SLCA employs a small learning rate for backbone training to mitigate forgetting, but backbone drift still causes classifier misalignment. IM+LCA directly addresses this issue, improving IN-A accuracy from 45.1% to 75.0% (+29.9%) and achieving 85.6% vs. 80.4% overall. Furthermore, LCA can serve as a complementary component for SLCA (SLCA-LCA) to further improve performance.

Rating¶

Novelty: ⭐⭐⭐⭐ The design of the LCA loss is novel — using loss sensitivity as a regularization target with a theoretically grounded error decomposition. The incremental merging strategy is related to prior work, but merging only PEFT parameters without a pruning stage constitutes a new contribution.

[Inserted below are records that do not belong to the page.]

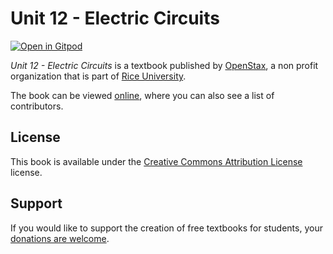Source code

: # Unit 12 - Electric Circuits

[![Open in Gitpod](https://gitpod.io/button/open-in-gitpod.svg)](https://gitpod.io/from-referrer/)

_Unit 12 - Electric Circuits_ is a textbook published by [OpenStax](https://openstax.org/), a non profit organization that is part of [Rice University](https://www.rice.edu/).

The book can be viewed [online](https://github.com/cnx-user-books/cnxbook-unit-12-electric-circuits/releases/latest), where you can also see a list of contributors.

## License
This book is available under the [Creative Commons Attribution License](./LICENSE) license.

## Support
If you would like to support the creation of free textbooks for students, your [donations are welcome](https://riceconnect.rice.edu/donation/support-openstax-banner).
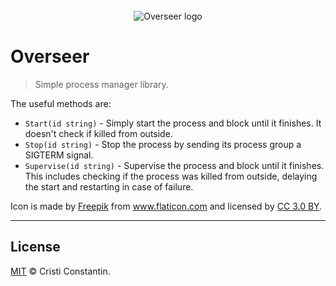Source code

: <div align="center">
  <br/>
  <img src="https://raw.githubusercontent.com/ShinyTrinkets/overseer/master/logo.png" alt="Overseer logo">
  <br/>
</div>

# Overseer

> Simple process manager library.

The useful methods are:

* `Start(id string)` - Simply start the process and block until it finishes. It doesn't check if killed from outside.
* `Stop(id string)` - Stop the process by sending its process group a SIGTERM signal.
* `Supervise(id string)` - Supervise the process and block until it finishes. This includes checking if the process was killed from outside, delaying the start and restarting in case of failure.

Icon is made by <a href="http://www.freepik.com" title="Freepik">Freepik</a> from <a href="https://www.flaticon.com/" title="Flaticon">www.flaticon.com</a> and licensed by <a href="http://creativecommons.org/licenses/by/3.0/" title="Creative Commons BY 3.0" target="_blank">CC 3.0 BY</a>.

-----

## License

[MIT](LICENSE) © Cristi Constantin.
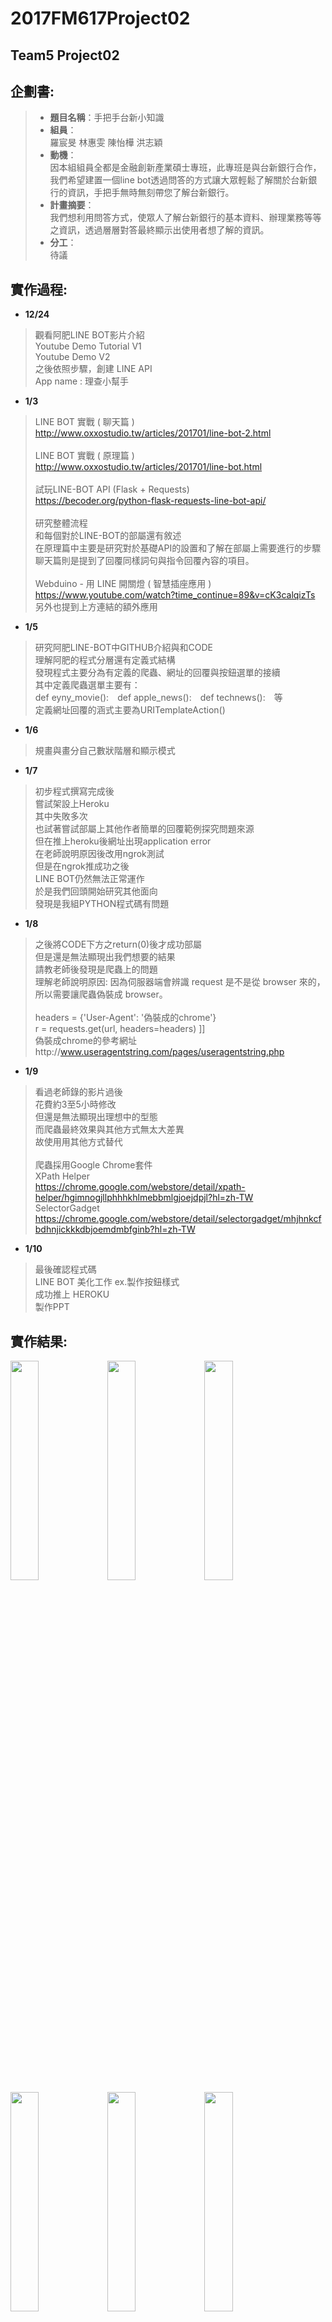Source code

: # 2017FM617Project02 #
## Team5 Project02 ##
## 企劃書:
>* **題目名稱**：手把手台新小知識
>* **組員**：
</br>   羅宸旻 林惠雯 陳怡樺 洪志穎
>* **動機**：
</br>   因本組組員全都是金融創新產業碩士專班，此專班是與台新銀行合作，我們希望建置一個line bot透過問答的方式讓大眾輕鬆了解關於台新銀行的資訊，手把手無時無刻帶您了解台新銀行。
>* **計畫摘要**：
</br>   我們想利用問答方式，使眾人了解台新銀行的基本資料、辦理業務等等之資訊，透過層層對答最終顯示出使用者想了解的資訊。
>* **分工**：
</br>   待議
## 實作過程:
* **12/24**
> 觀看阿肥LINE BOT影片介紹
</br> Youtube Demo Tutorial V1
</br> Youtube Demo V2
</br> 之後依照步驟，創建 LINE API
</br> App name : 理查小幫手

* **1/3**
> LINE BOT 實戰 ( 聊天篇 )
</br> http://www.oxxostudio.tw/articles/201701/line-bot-2.html
</br></br> LINE BOT 實戰 ( 原理篇 )
</br> http://www.oxxostudio.tw/articles/201701/line-bot.html
</br></br> 試玩LINE-BOT API  (Flask + Requests)
</br> https://becoder.org/python-flask-requests-line-bot-api/
</br></br> 研究整體流程
</br>和每個對於LINE-BOT的部屬還有敘述
</br>在原理篇中主要是研究對於基礎API的設置和了解在部屬上需要進行的步驟
</br>聊天篇則是提到了回覆同樣詞句與指令回覆內容的項目。
</br></br> Webduino - 用 LINE 開關燈 ( 智慧插座應用 )
</br> https://www.youtube.com/watch?time_continue=89&v=cK3calqizTs
</br> 另外也提到上方連結的額外應用

* **1/5**
>研究阿肥LINE-BOT中GITHUB介紹與和CODE
</br> 理解阿肥的程式分層還有定義式結構
</br> 發現程式主要分為有定義的爬蟲、網址的回覆與按鈕選單的接續
</br> 其中定義爬蟲選單主要有：
</br> def eyny_movie():　def apple_news():　def technews():　等
</br> 定義網址回覆的涵式主要為URITemplateAction()

* **1/6**
>規畫與畫分自己數狀階層和顯示模式

* **1/7**
>初步程式撰寫完成後
</br>嘗試架設上Heroku
</br>其中失敗多次
</br>也試著嘗試部屬上其他作者簡單的回覆範例探究問題來源
</br>但在推上heroku後網址出現application error
</br>在老師說明原因後改用ngrok測試
</br>但是在ngrok推成功之後
</br>LINE BOT仍然無法正常運作
</br>於是我們回頭開始研究其他面向
</br>發現是我組PYTHON程式碼有問題

* **1/8**
>之後將CODE下方之return(0)後才成功部屬
</br>但是還是無法顯現出我們想要的結果
</br>請教老師後發現是爬蟲上的問題
</br>理解老師說明原因: 因為伺服器端會辨識 request 是不是從 browser 來的，所以需要讓爬蟲偽裝成 browser。
</br></br> headers = {'User-Agent': '偽裝成的chrome'}
</br> r = requests.get(url, headers=headers)  ]]
</br>偽裝成chrome的參考網址http://www.useragentstring.com/pages/useragentstring.php

* **1/9**
>看過老師錄的影片過後
</br>花費約3至5小時修改
</br>但還是無法顯現出理想中的型態
</br>而爬蟲最終效果與其他方式無太大差異
</br>故使用用其他方式替代
</br></br>爬蟲採用Google Chrome套件
</br>XPath Helper
</br> https://chrome.google.com/webstore/detail/xpath-helper/hgimnogjllphhhkhlmebbmlgjoejdpjl?hl=zh-TW
</br>SelectorGadget
</br> https://chrome.google.com/webstore/detail/selectorgadget/mhjhnkcfbdhnjickkkdbjoemdmbfginb?hl=zh-TW

* **1/10**
>最後確認程式碼
</br> LINE BOT 美化工作 ex.製作按鈕樣式
</br> 成功推上 HEROKU
</br> 製作PPT

## 實作結果:
<img src="https://i.imgur.com/7WRVZ6k.png" width="30%" height="30%">
<img src="https://i.imgur.com/TzX3nTn.png" width="30%" height="30%">
<img src="https://i.imgur.com/zNSLbcC.png" width="30%" height="30%">
<img src="https://i.imgur.com/ct18io7.png" width="30%" height="30%">
<img src="https://i.imgur.com/8r6zSzV.png" width="30%" height="30%">
<img src="https://i.imgur.com/xr8H9oI.png" width="30%" height="30%">
<img src="https://i.imgur.com/E7Z2Gyf.jpg" width="30%" height="30%">
<img src="https://i.imgur.com/q8GLHNG.png" width="30%" height="30%">
<img src="https://i.imgur.com/gE0lfM5.png" width="30%" height="30%">
<img src="https://i.imgur.com/WqcEwle.png" width="30%" height="30%">
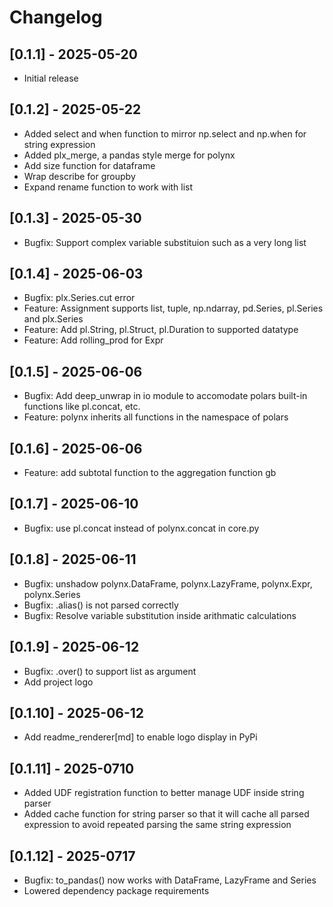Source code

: # Changelog

## [0.1.1] - 2025-05-20
- Initial release

## [0.1.2] - 2025-05-22
- Added select and when function to mirror np.select and np.when for string expression
- Added plx_merge, a pandas style merge for polynx
- Add size function for dataframe
- Wrap describe for groupby
- Expand rename function to work with list

## [0.1.3] - 2025-05-30
- Bugfix: Support complex variable substituion such as a very long list

## [0.1.4] - 2025-06-03
- Bugfix: plx.Series.cut error
- Feature: Assignment supports list, tuple, np.ndarray, pd.Series, pl.Series and plx.Series
- Feature: Add pl.String, pl.Struct, pl.Duration to supported datatype
- Feature: Add rolling_prod for Expr

## [0.1.5] - 2025-06-06
- Bugfix: Add deep_unwrap in io module to accomodate polars built-in functions like pl.concat, etc.
- Feature: polynx inherits all functions in the namespace of polars

## [0.1.6] - 2025-06-06
- Feature: add subtotal function to the aggregation function gb

## [0.1.7] - 2025-06-10
- Bugfix: use pl.concat instead of polynx.concat in core.py

## [0.1.8] - 2025-06-11
- Bugfix: unshadow polynx.DataFrame, polynx.LazyFrame, polynx.Expr, polynx.Series
- Bugfix: .alias() is not parsed correctly
- Bugfix: Resolve variable substitution inside arithmatic calculations

## [0.1.9] - 2025-06-12
- Bugfix: .over() to support list as argument
- Add project logo

## [0.1.10] - 2025-06-12
- Add readme_renderer[md] to enable logo display in PyPi

## [0.1.11] - 2025-0710
- Added UDF registration function to better manage UDF inside string parser
- Added cache function for string parser so that it will cache all parsed expression to avoid repeated parsing the same string expression

## [0.1.12] - 2025-0717
- Bugfix: to_pandas() now works with DataFrame, LazyFrame and Series
- Lowered dependency package requirements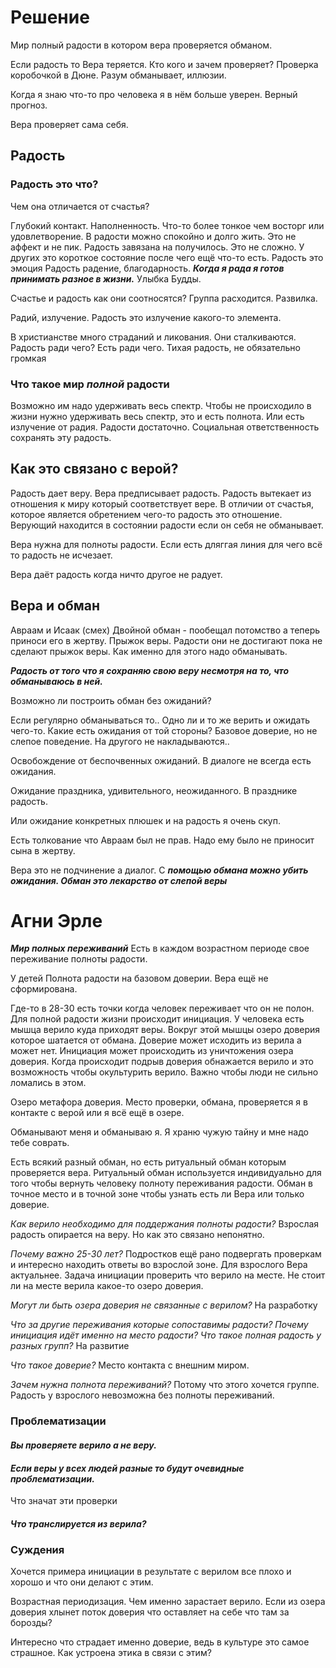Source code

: # Решение
Мир полный радости в котором вера проверяется обманом.


Если радость то Вера теряется.
Кто кого и зачем проверяет? 
Проверка коробочкой в Дюне.
Разум обманывает, иллюзии.

Когда я знаю что-то про человека я в нём больше уверен. Верный прогноз.

Вера проверяет сама себя.

## Радость
### Радость это что? 
Чем она отличается от счастья?

Глубокий контакт.
Наполненность.
Что-то более тонкое чем восторг или удовлетворение.
В радости можно спокойно и долго жить. Это не аффект и не пик.
Радость завязана на получилось.
Это не сложно. 
У других это короткое состояние после чего ещё что-то есть. 
Радость это эмоция
Радость радение, благодарность.
***Когда я рада я готов принимать разное в жизни.***
Улыбка Будды.

Счастье и радость как они соотносятся? Группа расходится. Развилка.

Радий, излучение. Радость это излучение какого-то элемента.

В христианстве много страданий и ликования. Они сталкиваются.
Радость ради чего? Есть ради чего. 
Тихая радость, не обязательно громкая 

### Что такое мир *полной* радости
Возможно им надо удерживать весь спектр. Чтобы не происходило в жизни нужно удерживать весь спектр, это и есть полнота.
Или есть излучение от радия.
Радости достаточно.
Социальная ответственность сохранять эту радость.


## Как это связано с верой?
Радость дает веру.
Вера предписывает радость. Радость вытекает из отношения к миру который соответствует вере. В отличии от счастья, которое является обретением чего-то радость это отношение.
Верующий находится в состоянии радости если он себя не обманывает.

Вера нужна для полноты радости.
Если есть дляггая линия для чего всё то радость не исчезает.

Вера даёт радость когда ничто другое не радует.

## Вера и обман 
Авраам и Исаак (смех)
Двойной обман - пообещал потомство а теперь приноси его в жертву.
Прыжок веры.
Радости они не достигают пока не сделают прыжок веры. Как именно для этого надо обманывать.

***Радость от того что я сохраняю свою веру несмотря на то, что обманываюсь в ней.***

Возможно ли построить обман без ожиданий?

Если регулярно обманываться то..
Одно ли и то же верить и ожидать чего-то.
Какие есть ожидания от той стороны?
Базовое доверие, но не слепое поведение. На другого не накладываются..

Освобождение от беспочвенных ожиданий.
В диалоге не всегда есть ожидания.

Ожидание праздника, удивительного, неожиданного. В празднике радость.

Или ожидание конкретных плюшек и на радость я очень скуп.

Есть толкование что Авраам был не прав. Надо ему было не приносит сына в жертву.

Вера это не подчинение а диалог.
С ***помощью обмана можно убить ожидания. Обман это лекарство от слепой веры***

# Агни Эрле 
***Мир полных переживаний*** 
Есть в каждом возрастном периоде свое переживание полноты радости.

У детей Полнота радости на базовом доверии. Вера ещё не сформирована.

Где-то в 28-30 есть точки когда человек переживает что он не полон. Для полной радости жизни происходит инициация.
У человека есть мышца верило куда приходят веры. Вокруг этой мышцы озеро доверия которое шатается от обмана. Доверие может исходить из верила а может нет. Инициация может происходить из уничтожения озера доверия. Когда происходит подрыв доверия обнажается верило и это возможность чтобы окультурить верило. Важно чтобы люди не сильно ломались в этом.

Озеро метафора доверия. Место проверки, обмана, проверяется я в контакте с верой или я всё ещё в озере.

Обманывают меня и обманываю я.
Я храню чужую тайну и мне надо тебе соврать.


Есть всякий разный обман, но есть ритуальный обман которым проверяется вера.
Ритуальный обман используется индивидуально для того чтобы вернуть человеку полноту переживания радости. Обман в точное место и в точной зоне чтобы узнать есть ли Вера или только доверие.

*Как верило необходимо для поддержания полноты радости?*
Взрослая радость опирается на веру. Но как это связано непонятно.

*Почему важно 25-30 лет?*
Подростков ещё рано подвергать проверкам и интересно находить ответы во взрослой зоне. Для взрослого Вера актуальнее.
Задача инициации проверить что верило на месте. Не стоит ли на месте верила какое-то озеро доверия.

*Могут ли быть озера доверия не связанные с верилом?*
На разработку 

*Что за другие переживания которые сопоставимы радости? Почему инициация идёт именно на место радости? Что такое полная радость у разных групп?*
На развитие 

*Что такое доверие?*
Место контакта с внешним миром.

*Зачем нужна полнота переживаний?*
Потому что этого хочется группе.
Радость у взрослого невозможна без полноты переживаний.
### Проблематизации
#### *Вы проверяете верило а не веру.*
#### *Если веры у всех людей разные то будут очевидные проблематизации.*
Что значат эти проверки
#### *Что транслируется из верила?*
### Суждения 
Хочется примера инициации в результате с верилом все плохо и хорошо и что они делают с этим.

Возрастная периодизация.
Чем именно зарастает верило.
Если из озера доверия хлынет поток доверия что оставляет на себе что там за борозды?

Интересно что страдает именно доверие, ведь в культуре это самое страшное. Как устроена этика в связи с этим?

Experimental Thoroughness: ⭐⭐⭐⭐⭐ Evaluation covers 7 benchmark datasets with 3-seed mean and standard deviation reporting, plug-in combination experiments with other methods, CIFAR100-C/P robustness evaluation, hyperparameter sensitivity analysis, and ablation studies over multiple merging strategies.
Writing Quality: ⭐⭐⭐⭐ The theoretical analysis is clear and complete; method descriptions are concise; algorithmic pseudocode is well-presented; overall paper structure is sound.
Value: ⭐⭐⭐⭐ LCA is simple to implement and can be embedded as a plug-in into existing CIL methods without additional storage or complex inference, making it well-suited for practical deployment.